What is needed: Write each line word for word, from the line that contains "- Live Site" through the last line of the material below.

Supplied information:
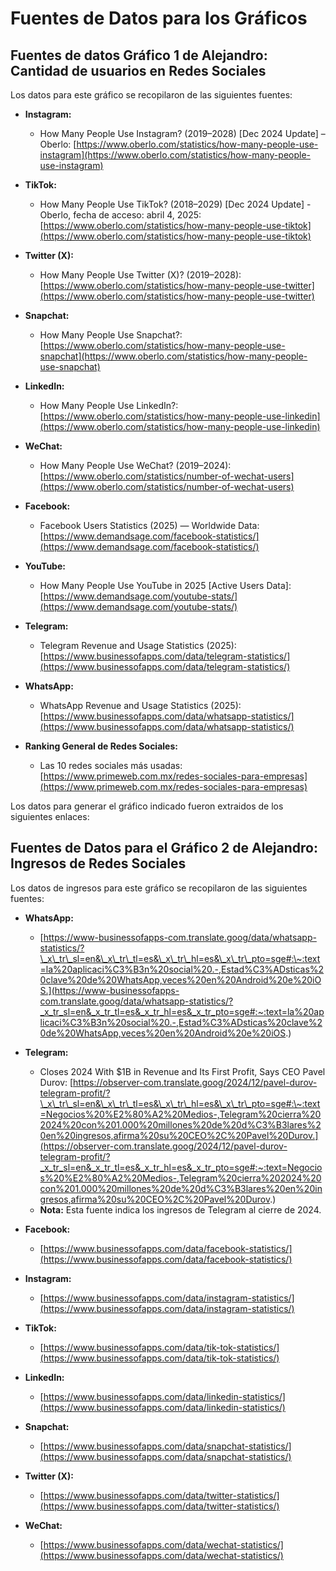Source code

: 
# Fuentes de Datos para los Gráficos


## Fuentes de datos Gráfico 1 de Alejandro: Cantidad de usuarios en Redes Sociales

Los datos para este gráfico se recopilaron de las siguientes fuentes:

* **Instagram:**
    * How Many People Use Instagram? (2019–2028) [Dec 2024 Update] – Oberlo: [https://www.oberlo.com/statistics/how-many-people-use-instagram](https://www.oberlo.com/statistics/how-many-people-use-instagram)

* **TikTok:**
    * How Many People Use TikTok? (2018–2029) [Dec 2024 Update] - Oberlo, fecha de acceso: abril 4, 2025: [https://www.oberlo.com/statistics/how-many-people-use-tiktok](https://www.oberlo.com/statistics/how-many-people-use-tiktok)

* **Twitter (X):**
    * How Many People Use Twitter (X)? (2019–2028): [https://www.oberlo.com/statistics/how-many-people-use-twitter](https://www.oberlo.com/statistics/how-many-people-use-twitter)

* **Snapchat:**
    * How Many People Use Snapchat?: [https://www.oberlo.com/statistics/how-many-people-use-snapchat](https://www.oberlo.com/statistics/how-many-people-use-snapchat)

* **LinkedIn:**
    * How Many People Use LinkedIn?: [https://www.oberlo.com/statistics/how-many-people-use-linkedin](https://www.oberlo.com/statistics/how-many-people-use-linkedin)

* **WeChat:**
    * How Many People Use WeChat? (2019–2024): [https://www.oberlo.com/statistics/number-of-wechat-users](https://www.oberlo.com/statistics/number-of-wechat-users)


* **Facebook:**
    * Facebook Users Statistics (2025) — Worldwide Data: [https://www.demandsage.com/facebook-statistics/](https://www.demandsage.com/facebook-statistics/)

* **YouTube:**
    * How Many People Use YouTube in 2025 [Active Users Data]: [https://www.demandsage.com/youtube-stats/](https://www.demandsage.com/youtube-stats/)

* **Telegram:**
    * Telegram Revenue and Usage Statistics (2025): [https://www.businessofapps.com/data/telegram-statistics/](https://www.businessofapps.com/data/telegram-statistics/)

* **WhatsApp:**
    * WhatsApp Revenue and Usage Statistics (2025): [https://www.businessofapps.com/data/whatsapp-statistics/](https://www.businessofapps.com/data/whatsapp-statistics/)

* **Ranking General de Redes Sociales:**
    * Las 10 redes sociales más usadas: [https://www.primeweb.com.mx/redes-sociales-para-empresas](https://www.primeweb.com.mx/redes-sociales-para-empresas)

 

Los datos para generar el gráfico indicado fueron extraidos de los siguientes enlaces:

## Fuentes de Datos para el Gráfico 2 de Alejandro: Ingresos de Redes Sociales

Los datos de ingresos para este gráfico se recopilaron de las siguientes fuentes:

* **WhatsApp:**
    * [https://www-businessofapps-com.translate.goog/data/whatsapp-statistics/?\_x\_tr\_sl=en&\_x\_tr\_tl=es&\_x\_tr\_hl=es&\_x\_tr\_pto=sge#:\~:text=la%20aplicaci%C3%B3n%20social%20.-,Estad%C3%ADsticas%20clave%20de%20WhatsApp,veces%20en%20Android%20e%20iOS.](https://www-businessofapps-com.translate.goog/data/whatsapp-statistics/?_x_tr_sl=en&_x_tr_tl=es&_x_tr_hl=es&_x_tr_pto=sge#:~:text=la%20aplicaci%C3%B3n%20social%20.-,Estad%C3%ADsticas%20clave%20de%20WhatsApp,veces%20en%20Android%20e%20iOS.)

* **Telegram:**
    * Closes 2024 With $1B in Revenue and Its First Profit, Says CEO Pavel Durov: [https://observer-com.translate.goog/2024/12/pavel-durov-telegram-profit/?\_x\_tr\_sl=en&\_x\_tr\_tl=es&\_x\_tr\_hl=es&\_x\_tr\_pto=sge#:\~:text=Negocios%20%E2%80%A2%20Medios-,Telegram%20cierra%202024%20con%201.000%20millones%20de%20d%C3%B3lares%20en%20ingresos,afirma%20su%20CEO%2C%20Pavel%20Durov.](https://observer-com.translate.goog/2024/12/pavel-durov-telegram-profit/?_x_tr_sl=en&_x_tr_tl=es&_x_tr_hl=es&_x_tr_pto=sge#:~:text=Negocios%20%E2%80%A2%20Medios-,Telegram%20cierra%202024%20con%201.000%20millones%20de%20d%C3%B3lares%20en%20ingresos,afirma%20su%20CEO%2C%20Pavel%20Durov.)
    * **Nota:** Esta fuente indica los ingresos de Telegram al cierre de 2024.

* **Facebook:**
    * [https://www.businessofapps.com/data/facebook-statistics/](https://www.businessofapps.com/data/facebook-statistics/)

* **Instagram:**
    * [https://www.businessofapps.com/data/instagram-statistics/](https://www.businessofapps.com/data/instagram-statistics/)

* **TikTok:**
    * [https://www.businessofapps.com/data/tik-tok-statistics/](https://www.businessofapps.com/data/tik-tok-statistics/)

* **LinkedIn:**
    * [https://www.businessofapps.com/data/linkedin-statistics/](https://www.businessofapps.com/data/linkedin-statistics/)

* **Snapchat:**
    * [https://www.businessofapps.com/data/snapchat-statistics/](https://www.businessofapps.com/data/snapchat-statistics/)

* **Twitter (X):**
    * [https://www.businessofapps.com/data/twitter-statistics/](https://www.businessofapps.com/data/twitter-statistics/)

* **WeChat:**
    * [https://www.businessofapps.com/data/wechat-statistics/](https://www.businessofapps.com/data/wechat-statistics/)

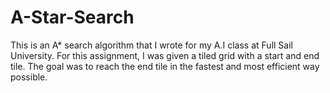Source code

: # A-Star-Search

This is an A* search algorithm that I wrote for my A.I class at Full Sail University. For this assignment, I was given a tiled grid with a start and end tile. The goal was to reach the end tile in the fastest and most efficient way possible. 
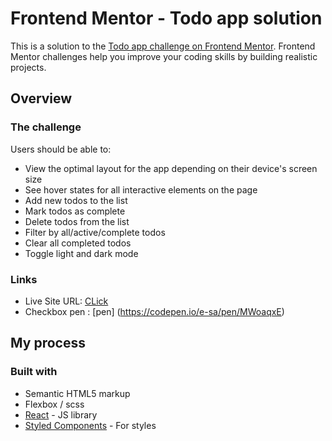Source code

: # Frontend Mentor - Todo app solution

This is a solution to the [Todo app challenge on Frontend Mentor](https://www.frontendmentor.io/challenges/todo-app-Su1_KokOW). Frontend Mentor challenges help you improve your coding skills by building realistic projects. 


## Overview

### The challenge

Users should be able to:

- View the optimal layout for the app depending on their device's screen size
- See hover states for all interactive elements on the page
- Add new todos to the list
- Mark todos as complete
- Delete todos from the list
- Filter by all/active/complete todos
- Clear all completed todos
- Toggle light and dark mode


### Links

- Live Site URL: [CLick](https://todo-app-eight-khaki.vercel.app/)
- Checkbox pen : [pen] (https://codepen.io/e-sa/pen/MWoaqxE)

## My process

### Built with

- Semantic HTML5 markup
- Flexbox / scss
- [React](https://reactjs.org/) - JS library
- [Styled Components](https://styled-components.com/) - For styles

Task response:
- Live Site URL: [CLick](https://todo-app-eight-khaki.vercel.app/)
- Checkbox pen : [pen] (https://codepen.io/e-sa/pen/MWoaqxE)

## My process

### Built with

- Semantic HTML5 markup
- Flexbox / scss
- [React](https://reactjs.org/) - JS library
- [Styled Components](https://styled-components.com/) - For styles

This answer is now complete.